The 2006–07 Montenegrin First Handball League was first season of the Montenegrin First League of Men's Handball, Montenegro's premier handball league.

== Participants ==

First season of Montenegrin Handball League was established two months after the Montenegrin independence. As the National Handball Federation of Montenegro proposed, First league in its first season has eight participants. Among them were two clubs which played in 2005/06 First League of Serbia and Montenegro (Lovćen and Berane) and six teams which previously (at the season 2005/06) participated in the second level (Pljevlja, Mornar, Sutjeska, Mojkovac, Boka and Cepelin).

Following the propositions of the new competition, league had two parts. During the first, there was 14 weeks, and after that, First League was split into two parts. Four best clubs participated in the TOP4 league for champion, and the last four played in relegation league.

| Team | City | Hall | Capacity |
|---|---|---|---|
| Lovćen | Cetinje | SRC Lovćen | 1,450 |
| Berane | Berane | City Hall | 2,200 |
| Pljevlja | Pljevlja | SC Ada | 3,000 |
| Sutjeska | Nikšić | SRC Nikšić | 3,500 |
| Mojkovac | Mojkovac | City Hall | 1,000 |
| Mornar | Bar | OŠ Jugoslavija | 1,000 |
| Boka | Tivat | Župa | 1,500 |
| Cepelin | Cetinje | SRC Lovćen | 1,450 |

== First part ==

During the first part of the season, all members played 14 games. Four best placed teams - Lovćen, Berane, Sutjeska and Mornar continued season in the TOP4 league for champion. Other teams were playing league for relegation.

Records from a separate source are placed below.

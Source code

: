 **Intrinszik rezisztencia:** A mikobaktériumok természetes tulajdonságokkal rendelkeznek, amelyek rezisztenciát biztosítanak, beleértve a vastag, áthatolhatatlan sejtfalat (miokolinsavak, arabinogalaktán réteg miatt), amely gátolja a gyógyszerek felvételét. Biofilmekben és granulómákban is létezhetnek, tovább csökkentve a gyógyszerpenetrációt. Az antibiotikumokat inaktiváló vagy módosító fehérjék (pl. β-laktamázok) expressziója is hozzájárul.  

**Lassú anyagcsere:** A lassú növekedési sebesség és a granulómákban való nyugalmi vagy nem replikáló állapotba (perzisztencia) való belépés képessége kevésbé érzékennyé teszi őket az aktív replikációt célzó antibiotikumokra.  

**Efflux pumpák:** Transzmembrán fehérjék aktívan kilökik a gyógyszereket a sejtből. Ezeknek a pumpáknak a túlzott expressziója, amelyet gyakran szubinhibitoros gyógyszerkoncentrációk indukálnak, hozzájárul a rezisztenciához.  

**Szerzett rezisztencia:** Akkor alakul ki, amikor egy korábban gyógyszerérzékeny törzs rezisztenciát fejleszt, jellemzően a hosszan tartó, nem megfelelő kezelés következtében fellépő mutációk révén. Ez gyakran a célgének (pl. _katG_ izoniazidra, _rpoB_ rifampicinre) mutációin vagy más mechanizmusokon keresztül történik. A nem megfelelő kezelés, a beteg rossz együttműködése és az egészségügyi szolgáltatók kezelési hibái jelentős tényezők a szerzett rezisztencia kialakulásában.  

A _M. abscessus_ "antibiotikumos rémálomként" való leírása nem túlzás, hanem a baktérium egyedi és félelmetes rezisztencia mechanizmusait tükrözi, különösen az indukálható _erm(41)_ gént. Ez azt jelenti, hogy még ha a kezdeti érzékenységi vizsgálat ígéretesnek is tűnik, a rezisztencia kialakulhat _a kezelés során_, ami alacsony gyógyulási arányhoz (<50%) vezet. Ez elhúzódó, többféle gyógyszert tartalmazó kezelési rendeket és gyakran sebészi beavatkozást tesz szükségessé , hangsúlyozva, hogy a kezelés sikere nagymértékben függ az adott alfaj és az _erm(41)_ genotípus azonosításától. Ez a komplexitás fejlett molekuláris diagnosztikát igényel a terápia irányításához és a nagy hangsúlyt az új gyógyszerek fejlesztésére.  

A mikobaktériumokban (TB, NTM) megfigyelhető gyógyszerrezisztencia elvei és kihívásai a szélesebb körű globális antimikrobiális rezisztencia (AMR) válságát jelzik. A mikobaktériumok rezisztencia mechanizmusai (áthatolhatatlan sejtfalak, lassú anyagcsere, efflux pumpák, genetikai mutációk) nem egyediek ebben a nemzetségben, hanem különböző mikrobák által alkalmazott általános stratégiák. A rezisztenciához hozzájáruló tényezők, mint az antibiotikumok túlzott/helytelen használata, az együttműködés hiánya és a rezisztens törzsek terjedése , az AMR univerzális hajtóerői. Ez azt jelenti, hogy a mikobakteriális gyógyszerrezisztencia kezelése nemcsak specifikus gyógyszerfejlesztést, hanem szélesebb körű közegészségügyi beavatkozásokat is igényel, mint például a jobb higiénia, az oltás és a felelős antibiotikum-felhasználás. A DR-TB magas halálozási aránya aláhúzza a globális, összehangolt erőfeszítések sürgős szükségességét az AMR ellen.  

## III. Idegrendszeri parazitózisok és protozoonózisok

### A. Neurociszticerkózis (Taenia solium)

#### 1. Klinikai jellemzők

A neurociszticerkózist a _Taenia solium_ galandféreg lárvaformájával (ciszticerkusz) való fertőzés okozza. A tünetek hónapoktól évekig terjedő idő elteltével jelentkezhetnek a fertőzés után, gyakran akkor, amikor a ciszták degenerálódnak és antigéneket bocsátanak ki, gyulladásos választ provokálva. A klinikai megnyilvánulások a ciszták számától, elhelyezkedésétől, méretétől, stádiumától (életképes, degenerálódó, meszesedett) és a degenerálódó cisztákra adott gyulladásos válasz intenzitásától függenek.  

Table of the first part of the season:

| Pos | Team | Pld | W | D | L | Pts |
|---|---|---|---|---|---|---|
| 1 | Lovćen Cetinje | 14 | 12 | 1 | 1 | 25 |
| 2 | Berane | 14 | 10 | 1 | 3 | 21 |
| 3 | Sutjeska | 14 | 9 | 1 | 4 | 19 |
| 4 | Mornar | 14 | 8 | 0 | 6 | 16 |
| 5 | Mojkovac | 14 | 5 | 3 | 6 | 13 |
| 6 | Pljevlja | 14 | 4 | 1 | 9 | 9 |
| 7 | Cepelin | 14 | 2 | 1 | 11 | 5 |
| 8 | Boka | 14 | 1 | 2 | 11 | 4 |

== TOP4 / relegation league ==

At the final phase, RK Lovćen Cetinje won the first champions trophy in the independent Montenegro. In the TOP4 League, Lovćen won all six matches, including two hardest games against Berane.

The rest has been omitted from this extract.